If your data meets all of the above criteria, then you can
Cell Fluorescence Protocol
In this protocol you will measure the optical density and fluorescence of your constructs in cells. This is a multi-day protocol.
You will grow cultures overnight and then dilute those cultures to a known OD 600nm absorbance. These will be aliquoted into a 96-well plate for the 0hr timepoint, with the remaining diluted culture grown for 6 hours. The 6hr culture will be aliquoted into a second 96-well plate for the 6hr timepoint. For each plate you will measure fluorescence and absorbance.
You must also use the same settings (e.g., filters or excitation and emission wavelengths) that you used in your calibration measurements.

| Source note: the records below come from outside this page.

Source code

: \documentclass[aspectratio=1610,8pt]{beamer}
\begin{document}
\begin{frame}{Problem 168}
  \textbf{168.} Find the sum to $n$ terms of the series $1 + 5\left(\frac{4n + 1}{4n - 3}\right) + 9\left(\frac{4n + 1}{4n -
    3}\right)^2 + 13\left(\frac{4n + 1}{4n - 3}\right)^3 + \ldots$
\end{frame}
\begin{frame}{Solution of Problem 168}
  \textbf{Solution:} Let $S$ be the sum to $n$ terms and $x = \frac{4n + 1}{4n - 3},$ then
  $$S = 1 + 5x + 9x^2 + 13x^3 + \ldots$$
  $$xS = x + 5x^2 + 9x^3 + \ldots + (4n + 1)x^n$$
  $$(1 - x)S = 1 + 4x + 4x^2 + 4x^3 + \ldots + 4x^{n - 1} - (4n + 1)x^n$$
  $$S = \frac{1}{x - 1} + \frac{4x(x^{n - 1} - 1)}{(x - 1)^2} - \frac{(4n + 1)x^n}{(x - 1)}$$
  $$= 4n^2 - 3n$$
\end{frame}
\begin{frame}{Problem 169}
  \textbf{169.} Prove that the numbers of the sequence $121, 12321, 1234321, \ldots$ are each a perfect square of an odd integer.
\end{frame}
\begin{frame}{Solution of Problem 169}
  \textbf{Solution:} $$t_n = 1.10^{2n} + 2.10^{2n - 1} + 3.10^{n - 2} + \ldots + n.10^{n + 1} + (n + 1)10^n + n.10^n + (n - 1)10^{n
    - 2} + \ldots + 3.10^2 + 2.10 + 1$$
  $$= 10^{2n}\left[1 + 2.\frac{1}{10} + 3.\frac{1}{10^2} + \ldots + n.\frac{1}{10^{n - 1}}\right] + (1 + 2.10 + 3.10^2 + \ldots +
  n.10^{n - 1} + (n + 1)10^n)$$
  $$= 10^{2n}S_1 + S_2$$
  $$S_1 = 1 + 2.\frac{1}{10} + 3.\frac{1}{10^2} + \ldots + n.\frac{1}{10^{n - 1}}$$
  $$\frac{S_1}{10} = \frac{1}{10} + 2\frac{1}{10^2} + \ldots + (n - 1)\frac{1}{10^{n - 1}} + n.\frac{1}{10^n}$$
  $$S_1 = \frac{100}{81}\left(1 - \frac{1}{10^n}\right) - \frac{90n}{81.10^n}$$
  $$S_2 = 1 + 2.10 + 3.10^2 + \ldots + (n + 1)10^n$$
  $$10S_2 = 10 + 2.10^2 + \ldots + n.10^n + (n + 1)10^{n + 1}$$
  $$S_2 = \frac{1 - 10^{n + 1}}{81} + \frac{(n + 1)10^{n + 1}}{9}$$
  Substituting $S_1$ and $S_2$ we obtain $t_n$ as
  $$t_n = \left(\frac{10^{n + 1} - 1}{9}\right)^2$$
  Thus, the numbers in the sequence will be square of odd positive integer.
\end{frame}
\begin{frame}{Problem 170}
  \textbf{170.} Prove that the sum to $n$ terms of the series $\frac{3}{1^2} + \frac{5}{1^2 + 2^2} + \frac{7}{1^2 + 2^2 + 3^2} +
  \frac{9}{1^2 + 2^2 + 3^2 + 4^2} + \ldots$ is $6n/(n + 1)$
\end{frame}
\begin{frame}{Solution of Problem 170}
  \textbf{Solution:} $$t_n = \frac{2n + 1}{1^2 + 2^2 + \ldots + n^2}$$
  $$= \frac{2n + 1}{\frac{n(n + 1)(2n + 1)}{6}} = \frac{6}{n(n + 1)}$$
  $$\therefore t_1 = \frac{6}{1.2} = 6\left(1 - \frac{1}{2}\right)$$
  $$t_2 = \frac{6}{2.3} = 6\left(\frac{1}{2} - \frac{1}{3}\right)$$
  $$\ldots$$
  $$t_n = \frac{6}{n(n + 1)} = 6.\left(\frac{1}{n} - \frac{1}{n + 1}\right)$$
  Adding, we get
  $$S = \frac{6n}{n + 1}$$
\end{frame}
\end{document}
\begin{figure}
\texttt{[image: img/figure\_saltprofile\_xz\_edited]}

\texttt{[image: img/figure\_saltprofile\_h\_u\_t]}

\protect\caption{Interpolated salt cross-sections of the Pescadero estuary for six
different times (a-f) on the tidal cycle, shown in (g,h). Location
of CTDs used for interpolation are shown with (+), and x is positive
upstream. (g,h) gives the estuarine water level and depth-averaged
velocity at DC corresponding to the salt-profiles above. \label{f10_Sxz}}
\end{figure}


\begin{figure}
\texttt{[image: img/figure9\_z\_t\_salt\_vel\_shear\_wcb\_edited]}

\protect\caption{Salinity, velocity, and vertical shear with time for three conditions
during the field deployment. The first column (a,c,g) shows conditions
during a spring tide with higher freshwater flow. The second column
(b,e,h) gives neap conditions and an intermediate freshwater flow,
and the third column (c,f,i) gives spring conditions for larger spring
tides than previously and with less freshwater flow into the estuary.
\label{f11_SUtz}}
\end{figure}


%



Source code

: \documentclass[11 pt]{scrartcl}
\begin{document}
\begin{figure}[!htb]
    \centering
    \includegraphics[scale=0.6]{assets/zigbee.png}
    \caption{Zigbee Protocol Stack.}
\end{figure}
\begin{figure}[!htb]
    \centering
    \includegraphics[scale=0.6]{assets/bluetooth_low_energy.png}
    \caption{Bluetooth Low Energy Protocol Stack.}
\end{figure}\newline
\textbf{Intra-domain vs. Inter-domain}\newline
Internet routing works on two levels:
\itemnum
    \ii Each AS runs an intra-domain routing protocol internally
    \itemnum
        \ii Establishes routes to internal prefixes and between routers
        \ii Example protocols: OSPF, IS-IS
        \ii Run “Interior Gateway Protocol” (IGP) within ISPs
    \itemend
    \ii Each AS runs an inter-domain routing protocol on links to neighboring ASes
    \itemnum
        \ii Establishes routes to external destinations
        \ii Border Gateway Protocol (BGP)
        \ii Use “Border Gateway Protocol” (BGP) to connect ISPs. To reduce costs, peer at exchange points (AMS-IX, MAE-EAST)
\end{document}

If you do not use the same type of plates, volumes, and settings, the measurements will not be valid.
Once you’ve completed the protocol, you will enter the data into the datasheet-cell-fluorescence.xlsx.
Data validation
The criteria are:
- Cell sample fluorescence measurements are within the range covered by fluorescein samples (calibrant data).
- Positive control is brighter than negative control at 6 hours and also greater than zero
- At least half of cell sample ODs increase significantly from 0 hours to 6 hours (i.e., cells are generally alive and growing)
- Fluorescence/OD measurements for constructs at 6 hours span at least a 10-fold range (i.e., there is at least some significant variability in fluorescence expression)
- All replicates are present for every sample.
Data conversion
Data analysis
- How will you analyse your data?
- What analysis is required to determine if your system is functioning as intended? For example, will you compare test samples to controls?
- How many repeats will you need to perform this analysis to an acceptable degree of confidence?
- How will you report your data?
- What are the crucial results from your experiments?
- How can you present your data in an easily understandable format?
- How can you make your full data set available for transparency and reproducibility?
- How can your measurements be used by others?
- Is there any metadata required to ensure others can repeat your experiments?
- Are you able to test your system modularly so others can easily re-use parts of your design and understand how that aspect will function?